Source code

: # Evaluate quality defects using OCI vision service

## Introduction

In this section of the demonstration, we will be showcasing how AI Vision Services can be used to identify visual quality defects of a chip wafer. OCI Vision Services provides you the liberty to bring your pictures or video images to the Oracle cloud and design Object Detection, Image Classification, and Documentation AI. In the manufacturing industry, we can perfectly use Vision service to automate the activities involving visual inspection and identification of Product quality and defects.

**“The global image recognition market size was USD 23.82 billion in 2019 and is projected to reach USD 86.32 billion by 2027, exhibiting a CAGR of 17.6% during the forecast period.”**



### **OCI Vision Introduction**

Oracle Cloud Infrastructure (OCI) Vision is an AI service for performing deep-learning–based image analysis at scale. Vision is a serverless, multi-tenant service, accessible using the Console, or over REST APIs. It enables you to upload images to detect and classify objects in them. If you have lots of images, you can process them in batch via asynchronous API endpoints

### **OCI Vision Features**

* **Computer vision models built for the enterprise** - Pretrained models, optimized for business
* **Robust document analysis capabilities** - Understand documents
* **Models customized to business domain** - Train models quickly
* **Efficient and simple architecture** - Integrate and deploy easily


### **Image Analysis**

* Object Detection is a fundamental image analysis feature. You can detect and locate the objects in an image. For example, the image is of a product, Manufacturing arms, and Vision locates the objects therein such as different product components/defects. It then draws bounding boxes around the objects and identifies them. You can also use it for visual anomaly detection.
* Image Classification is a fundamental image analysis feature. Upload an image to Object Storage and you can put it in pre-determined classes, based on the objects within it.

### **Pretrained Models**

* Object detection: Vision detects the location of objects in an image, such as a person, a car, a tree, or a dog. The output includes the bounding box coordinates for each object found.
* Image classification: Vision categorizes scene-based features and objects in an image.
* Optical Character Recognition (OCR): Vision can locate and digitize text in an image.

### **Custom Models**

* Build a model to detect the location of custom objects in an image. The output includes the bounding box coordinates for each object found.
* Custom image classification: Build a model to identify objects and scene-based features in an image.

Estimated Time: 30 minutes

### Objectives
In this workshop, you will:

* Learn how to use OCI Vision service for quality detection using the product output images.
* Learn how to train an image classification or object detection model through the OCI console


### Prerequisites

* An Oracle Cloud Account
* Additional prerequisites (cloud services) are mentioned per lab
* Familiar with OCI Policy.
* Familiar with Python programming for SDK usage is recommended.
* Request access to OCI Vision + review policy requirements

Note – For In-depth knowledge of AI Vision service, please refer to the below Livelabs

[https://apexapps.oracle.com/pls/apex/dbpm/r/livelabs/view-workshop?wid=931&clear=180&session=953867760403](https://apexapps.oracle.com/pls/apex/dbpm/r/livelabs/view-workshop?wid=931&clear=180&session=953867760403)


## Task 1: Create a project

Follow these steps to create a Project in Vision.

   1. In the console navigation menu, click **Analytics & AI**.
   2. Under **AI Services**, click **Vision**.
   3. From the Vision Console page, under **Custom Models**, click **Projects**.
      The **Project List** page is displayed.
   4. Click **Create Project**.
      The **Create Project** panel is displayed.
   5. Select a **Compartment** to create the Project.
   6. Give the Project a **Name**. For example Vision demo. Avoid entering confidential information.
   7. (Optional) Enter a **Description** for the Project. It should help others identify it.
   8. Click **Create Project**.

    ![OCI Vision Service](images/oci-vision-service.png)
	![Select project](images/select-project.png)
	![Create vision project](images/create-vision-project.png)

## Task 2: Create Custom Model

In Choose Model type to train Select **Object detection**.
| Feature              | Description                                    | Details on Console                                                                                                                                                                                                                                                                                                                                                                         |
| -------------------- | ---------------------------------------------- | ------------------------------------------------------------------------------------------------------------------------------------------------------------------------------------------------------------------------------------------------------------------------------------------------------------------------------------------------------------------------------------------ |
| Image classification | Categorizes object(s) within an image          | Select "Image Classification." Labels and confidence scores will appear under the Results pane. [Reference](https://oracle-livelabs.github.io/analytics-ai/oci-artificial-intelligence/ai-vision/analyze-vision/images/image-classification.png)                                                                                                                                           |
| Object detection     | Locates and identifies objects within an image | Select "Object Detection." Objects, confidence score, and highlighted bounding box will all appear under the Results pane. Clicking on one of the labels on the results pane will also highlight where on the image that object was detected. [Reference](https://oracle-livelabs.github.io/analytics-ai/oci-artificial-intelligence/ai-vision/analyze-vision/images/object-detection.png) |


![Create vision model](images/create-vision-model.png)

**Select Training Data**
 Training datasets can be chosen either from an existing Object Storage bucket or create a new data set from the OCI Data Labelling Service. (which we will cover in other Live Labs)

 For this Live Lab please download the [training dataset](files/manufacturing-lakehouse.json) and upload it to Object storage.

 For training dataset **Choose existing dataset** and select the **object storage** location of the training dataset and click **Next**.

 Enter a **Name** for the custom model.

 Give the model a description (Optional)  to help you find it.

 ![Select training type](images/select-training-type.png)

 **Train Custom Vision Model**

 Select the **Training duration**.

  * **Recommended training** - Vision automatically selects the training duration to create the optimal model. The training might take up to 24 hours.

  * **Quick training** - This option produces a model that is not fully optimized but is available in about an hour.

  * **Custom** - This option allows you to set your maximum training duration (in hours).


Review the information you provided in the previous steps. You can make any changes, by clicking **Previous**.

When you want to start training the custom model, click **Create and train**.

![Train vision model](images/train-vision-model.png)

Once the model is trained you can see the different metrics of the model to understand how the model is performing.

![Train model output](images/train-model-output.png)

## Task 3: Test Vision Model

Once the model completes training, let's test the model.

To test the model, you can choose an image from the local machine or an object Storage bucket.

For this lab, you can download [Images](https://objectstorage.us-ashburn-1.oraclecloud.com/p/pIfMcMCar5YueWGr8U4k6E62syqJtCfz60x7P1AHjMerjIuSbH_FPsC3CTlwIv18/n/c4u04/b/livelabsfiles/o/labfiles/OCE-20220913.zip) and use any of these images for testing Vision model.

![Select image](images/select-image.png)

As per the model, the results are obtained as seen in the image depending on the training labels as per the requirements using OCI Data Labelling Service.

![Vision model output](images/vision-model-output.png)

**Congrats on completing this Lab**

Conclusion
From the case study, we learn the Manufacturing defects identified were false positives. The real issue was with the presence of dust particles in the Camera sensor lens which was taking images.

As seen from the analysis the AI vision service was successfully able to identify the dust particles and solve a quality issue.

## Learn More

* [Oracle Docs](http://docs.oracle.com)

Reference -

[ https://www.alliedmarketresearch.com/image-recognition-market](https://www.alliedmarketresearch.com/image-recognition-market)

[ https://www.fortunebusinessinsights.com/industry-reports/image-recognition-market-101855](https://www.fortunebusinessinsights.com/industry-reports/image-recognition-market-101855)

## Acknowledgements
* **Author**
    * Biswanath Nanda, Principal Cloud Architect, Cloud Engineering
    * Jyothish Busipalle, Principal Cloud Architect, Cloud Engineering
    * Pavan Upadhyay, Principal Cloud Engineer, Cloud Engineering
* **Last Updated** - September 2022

### Task instructions
Everything above from the line containing "### Prerequisites" down to the line containing "2. Under **AI" is to be transcribed exactly, with both of those lines included and nothing else added.

### Completed task
### Prerequisites

* An Oracle Cloud Account
* Additional prerequisites (cloud services) are mentioned per lab
* Familiar with OCI Policy.
* Familiar with Python programming for SDK usage is recommended.
* Request access to OCI Vision + review policy requirements

Note – For In-depth knowledge of AI Vision service, please refer to the below Livelabs

[https://apexapps.oracle.com/pls/apex/dbpm/r/livelabs/view-workshop?wid=931&clear=180&session=953867760403](https://apexapps.oracle.com/pls/apex/dbpm/r/livelabs/view-workshop?wid=931&clear=180&session=953867760403)


## Task 1: Create a project

Follow these steps to create a Project in Vision.

   1. In the console navigation menu, click **Analytics & AI**.
   2. Under **AI Services**, click **Vision**.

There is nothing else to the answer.